O sol é mau

Mudando só duas consoantes, a minha pele, de tão frita, já não azeitava aceite nenhum.

É sempre chocante o primeiro escaldão do ano. Pensávamos que tínhamos finalmente dado uns tímidos mergulhos no mar e fugido sensatamente para a sombra de um livro, muito inteligentemente segurado para impedir o sol de nos chamuscar a pele muito sensível e muito linda que cobre o nosso rosto como se fora neblina.

Pensamos que nos fez bem aquele banho. Mas o sal ocêanico está apenas a temperar-nos para o sol para mais bem nos poder grelhar as bochechas de porco na brasa.

Sal e sol. E sul. É a trilogia de palavras com três letras apenas que, tal como a palavra mãe, tem ajudado os piores poetas a serem simultaneamente aliterativos e analfabetos.

Oito horas depois reparo que a Maria João está a olhar para mim mais com alarme do que com amor. O pensamento dela, julgo eu com os meus botões de madrepérola, não é tanto “eu amo-te” ou sequer “fez-te bem o teu primeiro dia de praia”, como “como hei-de eu arranjar maneira de dizer a este gajo – este turista inglês na vida portuguesa e perfeita que é a nossa – que tem a testa e a cara de uma cor com que nem os tomates algarvios conseguem ter em pleno Agosto?”

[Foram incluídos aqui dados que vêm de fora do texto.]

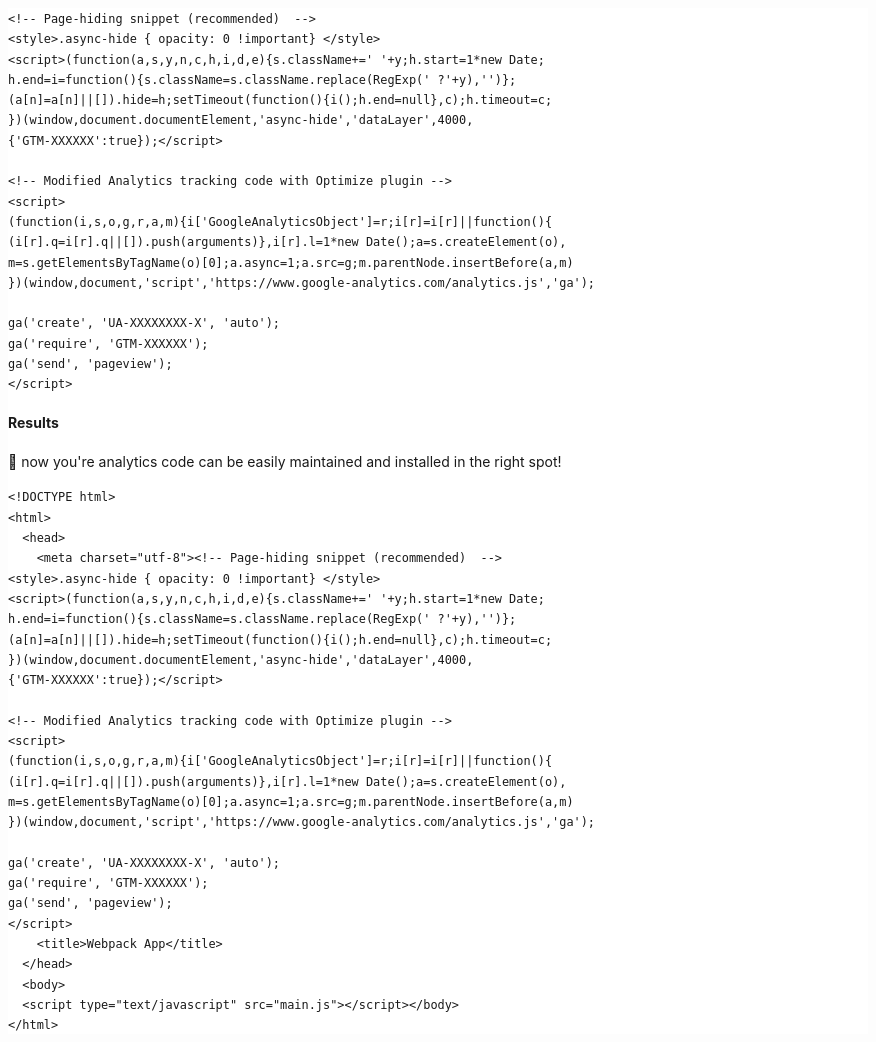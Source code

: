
 ```
<!-- Page-hiding snippet (recommended)  -->
<style>.async-hide { opacity: 0 !important} </style>
<script>(function(a,s,y,n,c,h,i,d,e){s.className+=' '+y;h.start=1*new Date;
h.end=i=function(){s.className=s.className.replace(RegExp(' ?'+y),'')};
(a[n]=a[n]||[]).hide=h;setTimeout(function(){i();h.end=null},c);h.timeout=c;
})(window,document.documentElement,'async-hide','dataLayer',4000,
{'GTM-XXXXXX':true});</script>

<!-- Modified Analytics tracking code with Optimize plugin -->
<script>
(function(i,s,o,g,r,a,m){i['GoogleAnalyticsObject']=r;i[r]=i[r]||function(){
(i[r].q=i[r].q||[]).push(arguments)},i[r].l=1*new Date();a=s.createElement(o),
m=s.getElementsByTagName(o)[0];a.async=1;a.src=g;m.parentNode.insertBefore(a,m)
})(window,document,'script','https://www.google-analytics.com/analytics.js','ga');

ga('create', 'UA-XXXXXXXX-X', 'auto');
ga('require', 'GTM-XXXXXX');
ga('send', 'pageview');
</script>
```

#### Results
🙆 now you're analytics code can be easily maintained and installed in the right spot!
```
<!DOCTYPE html>
<html>
  <head>
    <meta charset="utf-8"><!-- Page-hiding snippet (recommended)  -->
<style>.async-hide { opacity: 0 !important} </style>
<script>(function(a,s,y,n,c,h,i,d,e){s.className+=' '+y;h.start=1*new Date;
h.end=i=function(){s.className=s.className.replace(RegExp(' ?'+y),'')};
(a[n]=a[n]||[]).hide=h;setTimeout(function(){i();h.end=null},c);h.timeout=c;
})(window,document.documentElement,'async-hide','dataLayer',4000,
{'GTM-XXXXXX':true});</script>

<!-- Modified Analytics tracking code with Optimize plugin -->
<script>
(function(i,s,o,g,r,a,m){i['GoogleAnalyticsObject']=r;i[r]=i[r]||function(){
(i[r].q=i[r].q||[]).push(arguments)},i[r].l=1*new Date();a=s.createElement(o),
m=s.getElementsByTagName(o)[0];a.async=1;a.src=g;m.parentNode.insertBefore(a,m)
})(window,document,'script','https://www.google-analytics.com/analytics.js','ga');

ga('create', 'UA-XXXXXXXX-X', 'auto');
ga('require', 'GTM-XXXXXX');
ga('send', 'pageview');
</script>
    <title>Webpack App</title>
  </head>
  <body>
  <script type="text/javascript" src="main.js"></script></body>
</html>
```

Horas depois do horror de ter sido confrontado com o apocalipse escarlate da minha aparência fui ver-me ao espelho: um castigo que tenho conseguido evitar desde a idade em que deixei de acreditar em brindes.

Assaram-me. Até o creme gordo da Barral me rejeitou. Mudando só duas consoantes, a minha pele, de tão frita, já não azeitava aceite nenhum. O sol morde. E bem.